Cancer in transition: discovery of tumor-intrinsic transcriptional programs shaping the immune and microenvironmental landscape
摘要
Cancer biomarker discovery has traditionally focused on individual molecular features; however, tumor behavior and therapeutic response are governed by integrated transcriptional and epigenetic programs that shape immune and microenvironmental states. Deciphering the determinants of metastatic evolution and the complexity of cancer ecosystems is imperative for designing novel preventive and targeted therapies.
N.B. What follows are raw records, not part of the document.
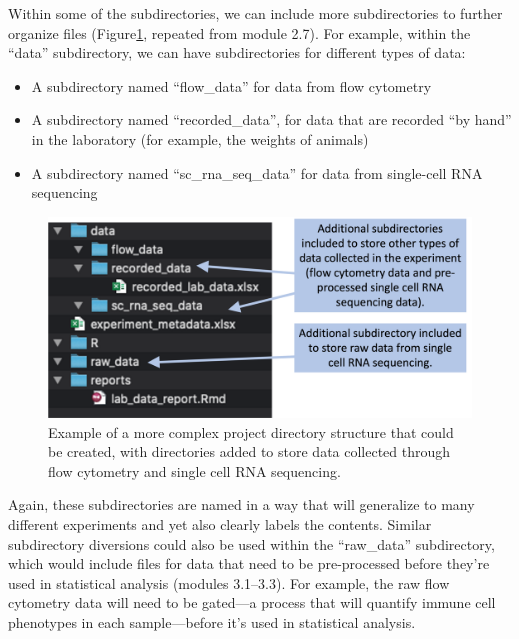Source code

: \documentclass[]{tufte-book}
\providecommand{\tightlist}{%
  \setlength{\itemsep}{0pt}\setlength{\parskip}{0pt}}
\begin{document}
Within some of the subdirectories, we can include more subdirectories to further
organize files (Figure\ref{fig:projecttemplatecomplexmod8}, repeated from
module 2.7). For example, within the ``data'' subdirectory, we can have
subdirectories for different types of data:

\begin{itemize}
\tightlist
\item
  A subdirectory named ``flow\_data'' for data from flow cytometry
\item
  A subdirectory named ``recorded\_data'', for data that are recorded ``by hand''
  in the laboratory (for example, the weights of animals)
\item
  A subdirectory named ``sc\_rna\_seq\_data'' for data from single-cell RNA
  sequencing
\end{itemize}

\begin{figure}
\includegraphics[width=\textwidth]{figures/project_template_morecomplex} \caption[Example of a more complex project directory structure that could be created, with directories added to store data collected through flow cytometry and single cell RNA sequencing]{Example of a more complex project directory structure that could be created, with directories added to store data collected through flow cytometry and single cell RNA sequencing.}\label{fig:projecttemplatecomplexmod8}
\end{figure}

Again, these subdirectories are named in a way that will generalize to many
different experiments and yet also clearly labels the contents. Similar
subdirectory diversions could also be used within the ``raw\_data'' subdirectory,
which would include files for data that need to be pre-processed before
they're used in statistical analysis (modules 3.1--3.3). For example, the
raw flow cytometry data will need to be gated---a process that will quantify
immune cell phenotypes in each sample---before it's used in statistical
analysis.
\end{document}
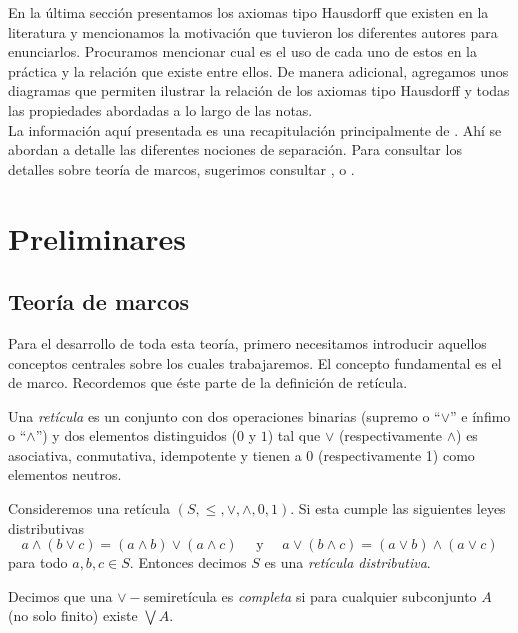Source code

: \documentclass{comunicaciones}
\begin{document}
En la última sección presentamos los axiomas tipo Hausdorff que existen en la literatura y mencionamos la motivación que tuvieron los diferentes autores para enunciarlos. Procuramos mencionar cual es el uso de cada uno de estos en la práctica y la relación que existe entre ellos. De manera adicional, agregamos unos diagramas que permiten ilustrar la relación de los axiomas tipo Hausdorff y todas las propiedades abordadas a lo largo de las notas.\\  

La información aquí presentada es una recapitulación principalmente de \cite{J.P.2}. Ahí se abordan a detalle las diferentes nociones de separación. Para consultar los detalles sobre teoría de marcos, sugerimos consultar \cite{P.T.}, \cite{J.P.} o \cite{A.Z.}. 

\section{Preliminares}\label{Preliminares}

\subsection{Teoría de marcos}
Para el desarrollo de toda esta teoría, primero necesitamos introducir aquellos conceptos centrales sobre los cuales trabajaremos. El concepto fundamental es el de marco. Recordemos que éste parte de la definición de retícula.

\begin{dfn}\label{Reticula}
    Una \emph{retícula} es un conjunto con dos operaciones binarias (supremo o ``$\vee$'' e ínfimo o ``$\wedge$'') y dos elementos distinguidos ($0$ y $1$) tal que $\vee$ (respectivamente $\wedge$) es asociativa, conmutativa, idempotente y tienen a $0$ (respectivamente 1) como elementos neutros.
    \end{dfn} 
    
    \begin{dfn}\label{Reticuladistributiva}
    Consideremos una retícula $(S, \leq, \vee, \wedge, 0, 1)$. Si esta  cumple las siguientes leyes distributivas
    \[
    a\wedge (b\vee c)=(a\wedge b)\vee (a\wedge c)\quad\mbox{ y }\quad a\vee (b\wedge c)=(a\vee b)\wedge (a\vee c)
    \]
    para todo $a, b, c\in S$. Entonces decimos $S$ es una \emph{retícula distributiva}.
    \end{dfn}
    
    \begin{dfn}\label{Semiretículacompleta}
    Decimos que una $\vee-$semiretícula es \emph{completa} si para cualquier subconjunto $A$ (no solo finito) existe $\bigvee A$. 
    \end{dfn}
    
\end{document}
Tumor complexity, driven by intrinsic cellular heterogeneity and the dynamic plasticity of cancer cells in response to microenvironmental cues, complicates therapeutic strategies based solely on defined molecular or genetic traits. Consequently, there is an urgent need for reliable predictive biomarkers that reflect cancer vulnerabilities, indicate disease progression, or predict patient-specific therapeutic responses to enable truly individualized treatment strategies. Current biomarkers encompass genetic and epigenetic alterations, non-coding RNAs, epithelial-mesenchymal transition-, stemness-, and metastasis-associated transcription factors, as well as cellular components of the tumor microenvironment, including immune cell subsets and cancer-associated fibroblasts. In immuno-oncology, additional biomarkers such as tumor mutational burden, mismatch repair deficiency/microsatellite instability-high status, and PD-L1 expression are widely used for patient stratification. Importantly, the reversible nature of epigenetic modifications, aberrant transcription factor activity, and cell-intrinsic signaling alterations, together with dynamic interactions within the tumor microenvironment, profoundly influence cancer behavior and treatment outcomes. This review summarizes recent advances in cancer and immune-related biomarker research. It outlines a regulatory, systems-level framework that integrates tumor-intrinsic gene control programs with multi-omic, cellular, spatial, and AI-enabled biomarkers. This framework aims to capture tumor plasticity more effectively and advance precision oncology.